### Stored data entries
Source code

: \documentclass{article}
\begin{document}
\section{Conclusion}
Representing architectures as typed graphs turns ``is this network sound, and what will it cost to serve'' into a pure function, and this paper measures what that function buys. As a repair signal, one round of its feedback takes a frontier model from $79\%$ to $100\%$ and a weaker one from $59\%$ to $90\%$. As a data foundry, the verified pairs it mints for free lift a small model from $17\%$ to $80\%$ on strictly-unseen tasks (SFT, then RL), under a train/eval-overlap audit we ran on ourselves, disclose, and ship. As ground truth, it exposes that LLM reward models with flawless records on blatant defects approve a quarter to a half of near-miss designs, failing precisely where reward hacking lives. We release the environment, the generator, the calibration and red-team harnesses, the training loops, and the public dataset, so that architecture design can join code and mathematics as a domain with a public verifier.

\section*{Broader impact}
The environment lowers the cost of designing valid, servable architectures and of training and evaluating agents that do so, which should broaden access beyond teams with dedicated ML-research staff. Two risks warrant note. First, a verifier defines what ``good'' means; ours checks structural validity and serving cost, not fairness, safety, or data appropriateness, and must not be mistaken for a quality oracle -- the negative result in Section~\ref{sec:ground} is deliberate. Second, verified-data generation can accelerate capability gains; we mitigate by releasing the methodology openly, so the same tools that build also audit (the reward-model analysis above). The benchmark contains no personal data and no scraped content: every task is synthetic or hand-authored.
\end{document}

### THE PROBLEM
Your task is to restate all of the records above word for word.

### EXPECTED OUTPUT
Source code

: \documentclass{article}
\begin{document}
\section{Conclusion}
Representing architectures as typed graphs turns ``is this network sound, and what will it cost to serve'' into a pure function, and this paper measures what that function buys. As a repair signal, one round of its feedback takes a frontier model from $79\%$ to $100\%$ and a weaker one from $59\%$ to $90\%$. As a data foundry, the verified pairs it mints for free lift a small model from $17\%$ to $80\%$ on strictly-unseen tasks (SFT, then RL), under a train/eval-overlap audit we ran on ourselves, disclose, and ship. As ground truth, it exposes that LLM reward models with flawless records on blatant defects approve a quarter to a half of near-miss designs, failing precisely where reward hacking lives. We release the environment, the generator, the calibration and red-team harnesses, the training loops, and the public dataset, so that architecture design can join code and mathematics as a domain with a public verifier.

\section*{Broader impact}
The environment lowers the cost of designing valid, servable architectures and of training and evaluating agents that do so, which should broaden access beyond teams with dedicated ML-research staff. Two risks warrant note. First, a verifier defines what ``good'' means; ours checks structural validity and serving cost, not fairness, safety, or data appropriateness, and must not be mistaken for a quality oracle -- the negative result in Section~\ref{sec:ground} is deliberate. Second, verified-data generation can accelerate capability gains; we mitigate by releasing the methodology openly, so the same tools that build also audit (the reward-model analysis above). The benchmark contains no personal data and no scraped content: every task is synthetic or hand-authored.
\end{document}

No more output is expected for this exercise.